Other research has utilized other methods of characterizing ANS recovery post-exercise among firefighters as well. In particular, by utilizing measures of heart rate variability (HRV), Ebersole et al. [41] identified a partial recovery of the ANS after submaximal exercise among active-duty firefighters within the first 3 min of recovery, which differed from HRR metrics collected. This disconnect is noteworthy as it has been theorized that HRR and HRV represent independent aspects of the PSNS activity via the vagus nerve in that HRR represents the reactivation of PSNS tone and HRV represents the modulation of the PSNS. As such, it is possible that the training academy was capable of improving other elements of post-exercise ANS recovery. Furthermore, although cardiorespiratory fitness was not assessed in the current study, previous research has recently identified a disconnect between cardiorespiratory fitness and post-exercise ANS recovery among firefighters utilizing measures of HRV as well. Specifically, Marcel-Millet et al. [43] did not identify a significant influence of V̇O₂ max on the post-exercise HRV among firefighters. Therefore, further examination of the post-exercise ANS recovery of firefighter recruits throughout the completion of a training academy utilizing other measures of ANS function is warranted. Collectively, these results also highlight the need to better understand the impact of different physical training programs (e.g., aerobic training, high-intensity interval training, resistance training, etc.) on both the cardiorespiratory fitness and ANS recovery ability of firefighters.

Strengths and Limitations

Although the current study had a small sample size (n = 25), there is still a paucity of longitudinal research within the firefighter scientific literature body, particularly describing changes among firefighter recruits during their training academy.

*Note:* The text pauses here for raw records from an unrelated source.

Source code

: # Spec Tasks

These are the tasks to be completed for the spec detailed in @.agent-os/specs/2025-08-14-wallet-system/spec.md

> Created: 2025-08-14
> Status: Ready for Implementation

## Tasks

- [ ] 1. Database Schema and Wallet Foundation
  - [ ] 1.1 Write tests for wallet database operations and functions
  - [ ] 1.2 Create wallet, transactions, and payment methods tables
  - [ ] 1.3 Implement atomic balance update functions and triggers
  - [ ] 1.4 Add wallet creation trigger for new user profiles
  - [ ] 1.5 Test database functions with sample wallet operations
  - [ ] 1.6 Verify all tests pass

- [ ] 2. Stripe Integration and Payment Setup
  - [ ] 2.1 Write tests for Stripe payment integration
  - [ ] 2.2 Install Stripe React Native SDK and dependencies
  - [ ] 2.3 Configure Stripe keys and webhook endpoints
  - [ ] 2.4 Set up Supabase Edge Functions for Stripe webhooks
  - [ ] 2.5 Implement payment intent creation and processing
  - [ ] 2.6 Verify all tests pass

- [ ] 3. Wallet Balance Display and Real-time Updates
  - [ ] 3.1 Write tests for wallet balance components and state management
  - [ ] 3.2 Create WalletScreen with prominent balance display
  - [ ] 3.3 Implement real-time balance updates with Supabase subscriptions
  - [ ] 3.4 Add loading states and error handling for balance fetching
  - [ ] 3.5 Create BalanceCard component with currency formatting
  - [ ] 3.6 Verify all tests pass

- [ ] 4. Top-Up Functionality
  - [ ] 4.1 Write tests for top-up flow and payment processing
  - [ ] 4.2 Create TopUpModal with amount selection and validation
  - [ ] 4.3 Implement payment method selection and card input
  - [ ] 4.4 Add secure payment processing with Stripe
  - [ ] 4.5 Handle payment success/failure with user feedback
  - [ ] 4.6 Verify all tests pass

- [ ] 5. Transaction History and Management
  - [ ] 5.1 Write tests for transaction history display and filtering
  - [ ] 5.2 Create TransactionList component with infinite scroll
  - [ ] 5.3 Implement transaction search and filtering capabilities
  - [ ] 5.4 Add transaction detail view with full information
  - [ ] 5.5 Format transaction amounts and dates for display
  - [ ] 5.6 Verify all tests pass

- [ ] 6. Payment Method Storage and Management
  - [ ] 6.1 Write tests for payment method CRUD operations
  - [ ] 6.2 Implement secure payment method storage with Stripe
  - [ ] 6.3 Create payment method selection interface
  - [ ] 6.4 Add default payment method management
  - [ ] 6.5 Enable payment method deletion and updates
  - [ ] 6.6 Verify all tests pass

Thus, the results of the current study provide unique and valuable data describing changes in HRR responses of a population underrepresented in the scientific literature (i.e., firefighter recruits). However, because all participants were members of the same firefighter academy training program, the results of this study are not generalizable to training academies associated with other non-urban fire departments (e.g., rural, wildland, etc.) or fire departments outside of the Midwest U.S. Similarly, due to the observational nature of the current study, the physical training programming within the training academy was not controlled by the researchers, and therefore, it was not possible to account for potential mediating factors influencing the observed HRR responses across time. In addition, the current study did not examine the HRR responses of firefighter recruits after maximal exercise. It is possible that adaptations created during the training academy only influenced the HRR responses of firefighter recruits after the completion of a highly strenuous activity. Finally, no females were included in the current study as there were no females enrolled in the training academy at that time. As such, future research should include larger sample sizes to examine for potential changes in HRR responses of both male and female firefighter recruits as they progress through their training programs and compare these changes across a variety of fire departments and submaximal and maximal exercise paradigms, while simultaneously controlling for and/or identifying factors that may mediate longitudinal changes in HRR responses.

5. Conclusions

The results of the current study indicate that although a 16-week training academy was capable of eliciting significant reductions in the cardiovascular demand placed among firefighter recruits after a bout of sub-maximal activity, likely due to positive adaptations in cardiorespiratory fitness, differences in post-exercise PSNS reactivation were not identified across time. Since it is hypothesized that greater PSNS control after exercise may create cardio-protective “antiarrhythmic effects”, these adaptations may not mitigate the increased risk of experiencing a SCD after returning from a fire. Therefore, further attention should be placed on understanding the changes in the ANS function of firefighter recruits, particularly as they transition to active-duty service, by both researchers and practitioners alike.